TASK DESCRIPTION – Nothing but the lines from the one containing "Edge & 1.6\% & 3.04\% & 5.09\% \\ \hline" through the one containing "the user's privacy.", both included, should be given again, each exactly as written below.
*** DATA EXCERPTS Section Begins ***
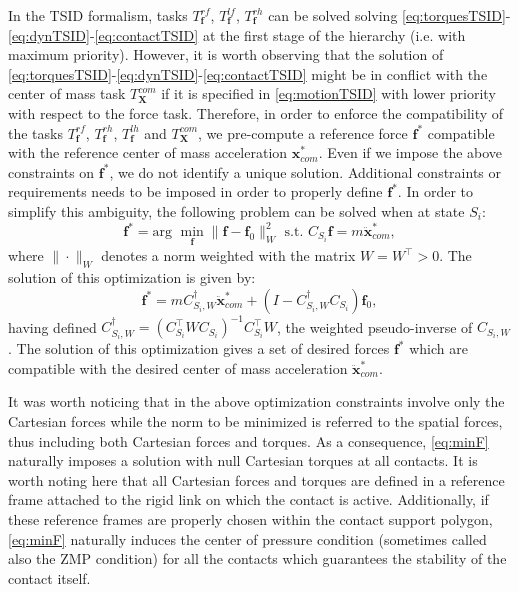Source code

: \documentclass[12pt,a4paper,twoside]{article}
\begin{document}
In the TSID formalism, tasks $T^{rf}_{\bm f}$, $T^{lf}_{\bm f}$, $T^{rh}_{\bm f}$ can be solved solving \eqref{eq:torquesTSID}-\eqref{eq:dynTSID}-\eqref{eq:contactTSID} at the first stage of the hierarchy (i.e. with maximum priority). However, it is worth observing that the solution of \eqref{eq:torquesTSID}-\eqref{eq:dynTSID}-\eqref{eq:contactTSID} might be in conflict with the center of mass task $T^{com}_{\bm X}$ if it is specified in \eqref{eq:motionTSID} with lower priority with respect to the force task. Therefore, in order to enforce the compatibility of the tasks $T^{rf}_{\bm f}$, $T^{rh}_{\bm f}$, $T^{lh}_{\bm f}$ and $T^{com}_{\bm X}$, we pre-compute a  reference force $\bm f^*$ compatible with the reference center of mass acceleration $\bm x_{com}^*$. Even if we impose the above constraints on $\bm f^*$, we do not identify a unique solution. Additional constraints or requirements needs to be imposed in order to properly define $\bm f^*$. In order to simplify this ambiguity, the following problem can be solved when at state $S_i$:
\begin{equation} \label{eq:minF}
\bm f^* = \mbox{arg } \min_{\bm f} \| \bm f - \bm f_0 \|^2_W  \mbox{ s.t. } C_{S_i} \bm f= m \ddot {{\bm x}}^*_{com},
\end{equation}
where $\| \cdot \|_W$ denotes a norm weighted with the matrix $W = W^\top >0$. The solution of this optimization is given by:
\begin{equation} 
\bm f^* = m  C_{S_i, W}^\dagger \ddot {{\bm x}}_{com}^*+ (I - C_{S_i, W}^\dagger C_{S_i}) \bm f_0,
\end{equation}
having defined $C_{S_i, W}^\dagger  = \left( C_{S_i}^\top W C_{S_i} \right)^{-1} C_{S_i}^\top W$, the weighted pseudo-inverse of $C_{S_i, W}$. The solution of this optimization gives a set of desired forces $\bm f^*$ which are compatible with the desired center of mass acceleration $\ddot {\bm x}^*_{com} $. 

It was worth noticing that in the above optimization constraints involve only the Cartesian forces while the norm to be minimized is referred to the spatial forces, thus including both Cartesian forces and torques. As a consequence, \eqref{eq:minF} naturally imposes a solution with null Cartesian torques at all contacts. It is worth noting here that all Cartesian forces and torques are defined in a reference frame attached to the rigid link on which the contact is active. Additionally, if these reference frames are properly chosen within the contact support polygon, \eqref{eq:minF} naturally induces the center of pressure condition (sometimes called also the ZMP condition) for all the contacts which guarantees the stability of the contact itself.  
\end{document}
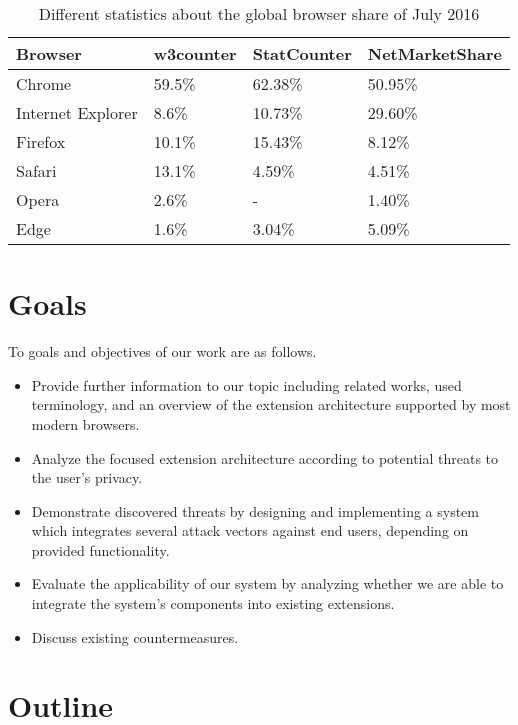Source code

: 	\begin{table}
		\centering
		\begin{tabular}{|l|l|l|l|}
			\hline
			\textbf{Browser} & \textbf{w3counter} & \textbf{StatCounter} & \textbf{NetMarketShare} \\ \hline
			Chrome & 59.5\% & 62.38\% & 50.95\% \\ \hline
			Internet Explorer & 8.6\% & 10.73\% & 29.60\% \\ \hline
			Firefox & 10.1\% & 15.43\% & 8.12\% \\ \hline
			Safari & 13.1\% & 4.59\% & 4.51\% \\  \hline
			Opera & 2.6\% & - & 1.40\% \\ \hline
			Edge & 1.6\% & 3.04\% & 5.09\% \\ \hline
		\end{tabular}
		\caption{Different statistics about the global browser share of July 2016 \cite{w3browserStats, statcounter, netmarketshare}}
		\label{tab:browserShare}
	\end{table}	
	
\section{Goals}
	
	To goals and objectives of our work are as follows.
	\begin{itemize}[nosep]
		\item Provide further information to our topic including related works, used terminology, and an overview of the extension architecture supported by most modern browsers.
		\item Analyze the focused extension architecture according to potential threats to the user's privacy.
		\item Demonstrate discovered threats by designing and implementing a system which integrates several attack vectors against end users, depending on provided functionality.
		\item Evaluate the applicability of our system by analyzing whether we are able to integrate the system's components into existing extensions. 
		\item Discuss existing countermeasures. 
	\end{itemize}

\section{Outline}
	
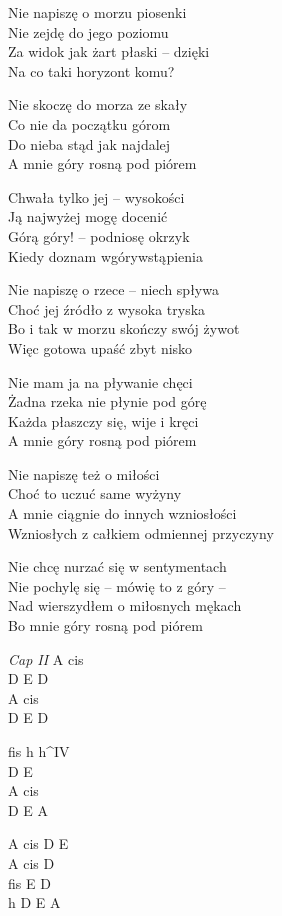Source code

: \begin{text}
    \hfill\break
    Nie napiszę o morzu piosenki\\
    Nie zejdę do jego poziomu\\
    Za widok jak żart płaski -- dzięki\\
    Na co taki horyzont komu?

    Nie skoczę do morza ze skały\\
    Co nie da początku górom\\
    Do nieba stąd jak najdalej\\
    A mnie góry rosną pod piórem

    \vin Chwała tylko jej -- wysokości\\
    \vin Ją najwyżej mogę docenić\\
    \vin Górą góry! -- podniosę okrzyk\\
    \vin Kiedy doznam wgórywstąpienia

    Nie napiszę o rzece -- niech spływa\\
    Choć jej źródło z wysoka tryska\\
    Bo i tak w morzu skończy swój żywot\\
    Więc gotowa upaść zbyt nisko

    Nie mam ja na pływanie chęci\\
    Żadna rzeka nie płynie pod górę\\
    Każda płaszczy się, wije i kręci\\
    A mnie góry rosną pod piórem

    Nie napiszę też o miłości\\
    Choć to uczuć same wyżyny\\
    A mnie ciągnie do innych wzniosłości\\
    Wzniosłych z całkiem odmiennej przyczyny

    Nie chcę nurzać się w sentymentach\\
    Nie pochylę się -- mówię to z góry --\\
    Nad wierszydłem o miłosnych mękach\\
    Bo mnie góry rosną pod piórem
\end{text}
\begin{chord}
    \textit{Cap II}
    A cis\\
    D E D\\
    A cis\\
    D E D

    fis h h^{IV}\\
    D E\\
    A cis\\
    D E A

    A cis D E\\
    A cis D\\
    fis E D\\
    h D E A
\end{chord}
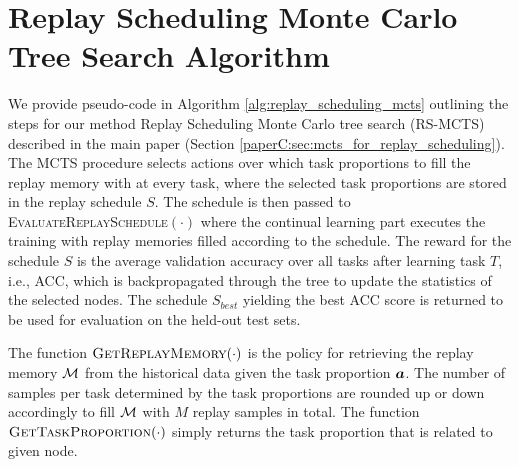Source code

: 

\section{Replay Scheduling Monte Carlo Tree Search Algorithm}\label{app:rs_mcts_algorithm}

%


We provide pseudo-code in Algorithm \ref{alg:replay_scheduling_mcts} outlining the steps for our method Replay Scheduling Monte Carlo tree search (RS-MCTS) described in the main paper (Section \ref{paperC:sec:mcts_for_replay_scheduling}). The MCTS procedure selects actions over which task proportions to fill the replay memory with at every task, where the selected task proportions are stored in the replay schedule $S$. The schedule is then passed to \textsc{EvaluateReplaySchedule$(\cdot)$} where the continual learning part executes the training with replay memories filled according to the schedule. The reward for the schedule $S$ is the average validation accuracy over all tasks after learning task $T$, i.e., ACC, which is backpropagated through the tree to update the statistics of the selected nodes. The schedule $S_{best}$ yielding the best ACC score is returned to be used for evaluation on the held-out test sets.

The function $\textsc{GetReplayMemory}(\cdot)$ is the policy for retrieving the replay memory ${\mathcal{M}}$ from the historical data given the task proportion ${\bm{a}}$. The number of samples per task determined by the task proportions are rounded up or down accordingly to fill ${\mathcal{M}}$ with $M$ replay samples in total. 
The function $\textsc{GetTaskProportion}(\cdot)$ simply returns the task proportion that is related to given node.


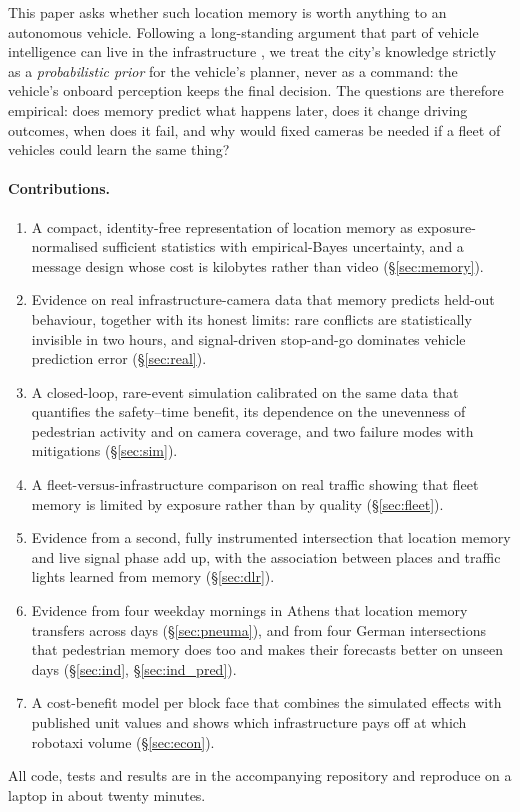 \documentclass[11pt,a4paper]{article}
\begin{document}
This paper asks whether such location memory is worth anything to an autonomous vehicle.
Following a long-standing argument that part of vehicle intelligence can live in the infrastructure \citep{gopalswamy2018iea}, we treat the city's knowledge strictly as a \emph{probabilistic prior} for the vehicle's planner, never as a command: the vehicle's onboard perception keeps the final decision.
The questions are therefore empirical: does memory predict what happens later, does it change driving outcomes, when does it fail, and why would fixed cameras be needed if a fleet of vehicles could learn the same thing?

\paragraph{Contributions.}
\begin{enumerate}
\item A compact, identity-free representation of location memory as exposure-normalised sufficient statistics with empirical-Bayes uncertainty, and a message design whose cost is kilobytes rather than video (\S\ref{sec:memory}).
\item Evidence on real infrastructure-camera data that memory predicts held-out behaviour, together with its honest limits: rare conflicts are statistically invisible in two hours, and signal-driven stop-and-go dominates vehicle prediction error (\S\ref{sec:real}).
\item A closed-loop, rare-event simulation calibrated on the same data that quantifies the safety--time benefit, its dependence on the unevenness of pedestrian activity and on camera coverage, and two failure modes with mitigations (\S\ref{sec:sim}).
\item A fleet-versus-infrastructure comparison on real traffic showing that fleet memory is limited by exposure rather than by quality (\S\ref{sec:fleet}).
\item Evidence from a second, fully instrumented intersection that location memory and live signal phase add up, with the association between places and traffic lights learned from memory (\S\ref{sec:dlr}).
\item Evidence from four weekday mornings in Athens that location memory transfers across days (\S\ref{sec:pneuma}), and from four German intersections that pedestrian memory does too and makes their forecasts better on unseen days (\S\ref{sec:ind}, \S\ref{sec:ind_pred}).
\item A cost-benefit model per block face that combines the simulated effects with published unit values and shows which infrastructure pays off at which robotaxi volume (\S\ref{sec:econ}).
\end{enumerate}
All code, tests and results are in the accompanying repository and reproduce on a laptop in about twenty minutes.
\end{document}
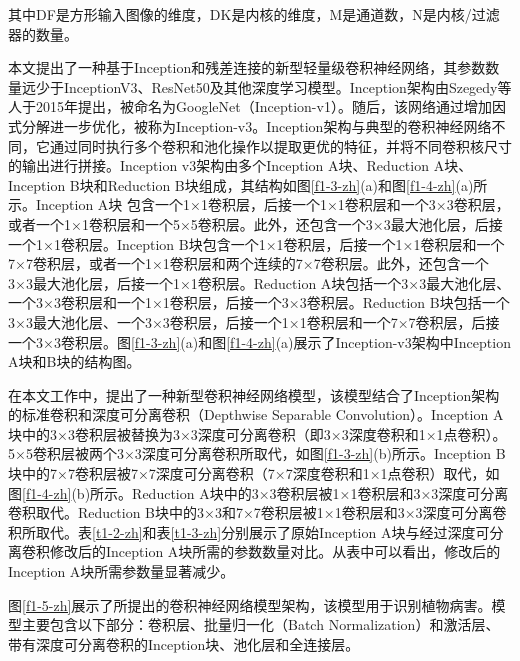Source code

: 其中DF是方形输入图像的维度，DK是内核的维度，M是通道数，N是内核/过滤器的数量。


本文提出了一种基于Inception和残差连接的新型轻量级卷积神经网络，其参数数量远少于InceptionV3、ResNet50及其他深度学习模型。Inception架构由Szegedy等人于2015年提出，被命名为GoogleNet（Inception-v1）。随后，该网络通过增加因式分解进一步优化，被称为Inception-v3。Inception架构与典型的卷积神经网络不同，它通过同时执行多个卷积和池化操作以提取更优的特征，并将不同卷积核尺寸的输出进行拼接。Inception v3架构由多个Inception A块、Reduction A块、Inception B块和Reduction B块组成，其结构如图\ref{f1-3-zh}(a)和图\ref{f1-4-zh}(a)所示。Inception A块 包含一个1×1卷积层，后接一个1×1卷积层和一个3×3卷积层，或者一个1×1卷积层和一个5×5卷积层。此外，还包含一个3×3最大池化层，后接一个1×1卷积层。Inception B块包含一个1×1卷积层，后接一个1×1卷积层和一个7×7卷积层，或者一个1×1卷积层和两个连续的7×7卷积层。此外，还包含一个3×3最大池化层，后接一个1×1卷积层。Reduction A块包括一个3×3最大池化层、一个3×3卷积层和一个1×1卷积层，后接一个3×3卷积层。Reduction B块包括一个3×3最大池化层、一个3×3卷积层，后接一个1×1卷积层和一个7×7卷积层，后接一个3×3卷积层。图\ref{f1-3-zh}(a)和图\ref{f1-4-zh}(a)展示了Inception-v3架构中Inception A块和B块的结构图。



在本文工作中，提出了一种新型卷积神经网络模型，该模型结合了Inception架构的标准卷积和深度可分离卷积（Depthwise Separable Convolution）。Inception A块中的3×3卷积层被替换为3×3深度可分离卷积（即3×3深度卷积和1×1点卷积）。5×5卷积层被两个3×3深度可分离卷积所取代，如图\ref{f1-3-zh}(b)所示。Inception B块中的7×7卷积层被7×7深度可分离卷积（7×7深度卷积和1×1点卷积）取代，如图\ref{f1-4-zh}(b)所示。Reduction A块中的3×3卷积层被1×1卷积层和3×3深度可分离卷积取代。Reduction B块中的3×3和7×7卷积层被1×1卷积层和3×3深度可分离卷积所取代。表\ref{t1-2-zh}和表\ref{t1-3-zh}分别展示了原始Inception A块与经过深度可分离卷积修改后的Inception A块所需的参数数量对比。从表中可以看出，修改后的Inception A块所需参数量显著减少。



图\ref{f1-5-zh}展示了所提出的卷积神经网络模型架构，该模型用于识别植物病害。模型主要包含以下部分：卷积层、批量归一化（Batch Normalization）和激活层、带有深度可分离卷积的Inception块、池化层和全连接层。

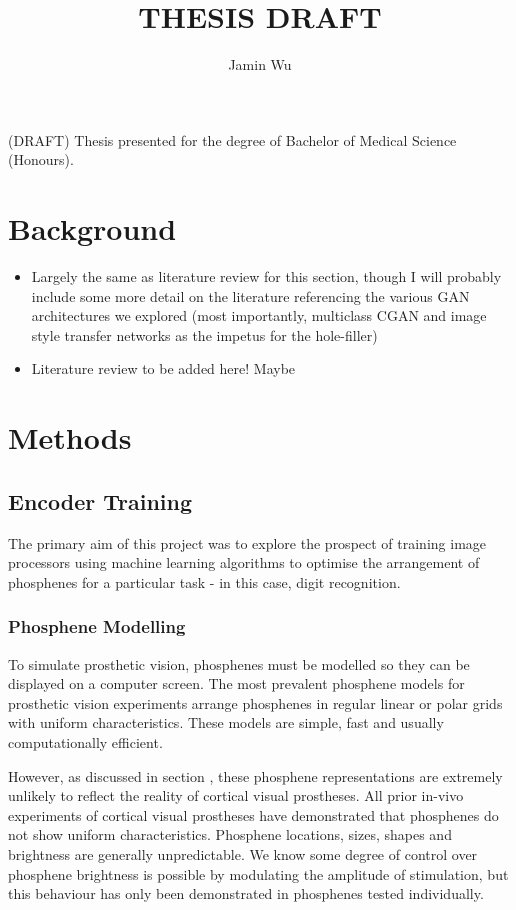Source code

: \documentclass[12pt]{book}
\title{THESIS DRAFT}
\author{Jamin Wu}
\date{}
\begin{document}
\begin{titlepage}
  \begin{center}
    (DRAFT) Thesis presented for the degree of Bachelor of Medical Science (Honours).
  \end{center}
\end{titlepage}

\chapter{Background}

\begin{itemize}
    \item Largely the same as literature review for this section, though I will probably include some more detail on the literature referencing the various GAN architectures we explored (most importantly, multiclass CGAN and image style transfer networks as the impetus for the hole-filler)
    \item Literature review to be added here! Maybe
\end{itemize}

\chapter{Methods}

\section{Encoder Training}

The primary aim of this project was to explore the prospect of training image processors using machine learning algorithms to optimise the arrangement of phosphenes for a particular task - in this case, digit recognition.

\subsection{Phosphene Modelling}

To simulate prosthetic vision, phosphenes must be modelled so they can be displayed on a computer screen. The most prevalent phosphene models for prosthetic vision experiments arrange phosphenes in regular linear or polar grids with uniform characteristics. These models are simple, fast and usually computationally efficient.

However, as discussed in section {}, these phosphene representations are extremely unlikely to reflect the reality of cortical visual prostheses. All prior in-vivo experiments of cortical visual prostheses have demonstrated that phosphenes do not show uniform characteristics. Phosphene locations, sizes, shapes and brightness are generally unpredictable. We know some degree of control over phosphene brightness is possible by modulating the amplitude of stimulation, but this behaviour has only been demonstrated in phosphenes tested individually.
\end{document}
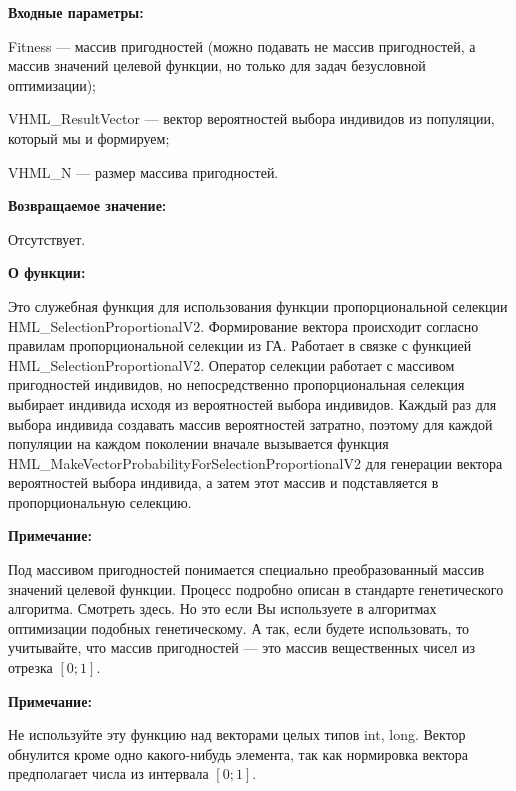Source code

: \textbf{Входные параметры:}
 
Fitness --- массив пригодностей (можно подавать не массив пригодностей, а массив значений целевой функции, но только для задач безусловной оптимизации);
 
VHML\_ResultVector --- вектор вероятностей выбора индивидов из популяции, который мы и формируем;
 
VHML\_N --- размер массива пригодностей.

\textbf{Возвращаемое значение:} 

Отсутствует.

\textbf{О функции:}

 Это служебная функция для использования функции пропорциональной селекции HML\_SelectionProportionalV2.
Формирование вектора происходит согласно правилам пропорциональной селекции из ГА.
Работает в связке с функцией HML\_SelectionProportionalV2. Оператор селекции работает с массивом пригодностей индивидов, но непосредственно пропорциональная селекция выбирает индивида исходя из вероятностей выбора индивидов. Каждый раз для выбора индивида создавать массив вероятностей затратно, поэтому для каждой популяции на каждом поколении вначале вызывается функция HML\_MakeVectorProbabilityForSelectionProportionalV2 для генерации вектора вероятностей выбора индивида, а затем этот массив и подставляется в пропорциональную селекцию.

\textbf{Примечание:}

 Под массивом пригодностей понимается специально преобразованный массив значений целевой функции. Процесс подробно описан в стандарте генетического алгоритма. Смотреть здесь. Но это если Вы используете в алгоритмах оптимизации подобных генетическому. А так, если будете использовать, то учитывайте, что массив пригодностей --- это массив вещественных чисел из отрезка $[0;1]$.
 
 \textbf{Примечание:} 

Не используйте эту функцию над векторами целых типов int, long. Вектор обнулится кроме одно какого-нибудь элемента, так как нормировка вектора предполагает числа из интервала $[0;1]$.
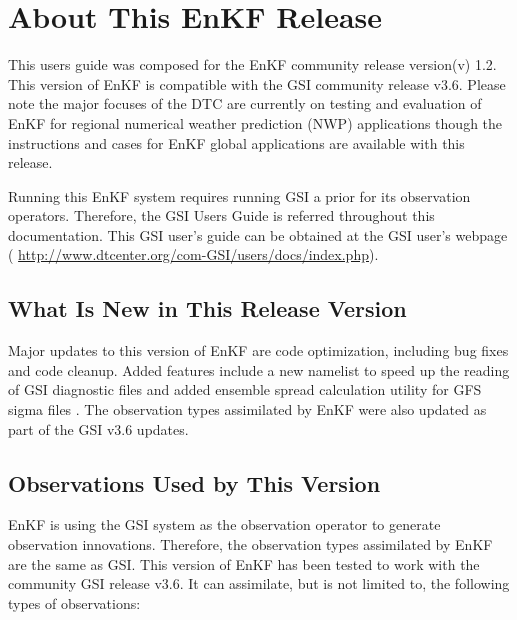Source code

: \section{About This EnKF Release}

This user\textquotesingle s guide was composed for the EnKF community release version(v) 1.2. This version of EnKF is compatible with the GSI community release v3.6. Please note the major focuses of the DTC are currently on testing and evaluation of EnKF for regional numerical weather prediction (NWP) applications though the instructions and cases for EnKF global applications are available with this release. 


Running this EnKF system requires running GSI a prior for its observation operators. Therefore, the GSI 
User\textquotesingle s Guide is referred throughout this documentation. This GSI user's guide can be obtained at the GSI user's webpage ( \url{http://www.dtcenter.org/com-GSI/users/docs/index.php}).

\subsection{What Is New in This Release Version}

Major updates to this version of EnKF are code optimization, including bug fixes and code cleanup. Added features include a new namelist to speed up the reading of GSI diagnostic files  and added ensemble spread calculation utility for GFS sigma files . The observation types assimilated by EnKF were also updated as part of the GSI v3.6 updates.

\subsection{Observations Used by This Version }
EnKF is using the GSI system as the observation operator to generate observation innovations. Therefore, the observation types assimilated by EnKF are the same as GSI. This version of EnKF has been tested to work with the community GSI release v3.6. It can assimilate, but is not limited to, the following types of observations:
*** DATA EXCERPTS Section Ends ***
OUTPUT –
			Edge & 1.6\% & 3.04\% & 5.09\% \\ \hline
		\end{tabular}
		\caption{Different statistics about the global browser share of July 2016 \cite{w3browserStats, statcounter, netmarketshare}}
		\label{tab:browserShare}
	\end{table}	
	
\section{Goals}
	
	To goals and objectives of our work are as follows.
	\begin{itemize}[nosep]
		\item Provide further information to our topic including related works, used terminology, and an overview of the extension architecture supported by most modern browsers.
		\item Analyze the focused extension architecture according to potential threats to the user's privacy.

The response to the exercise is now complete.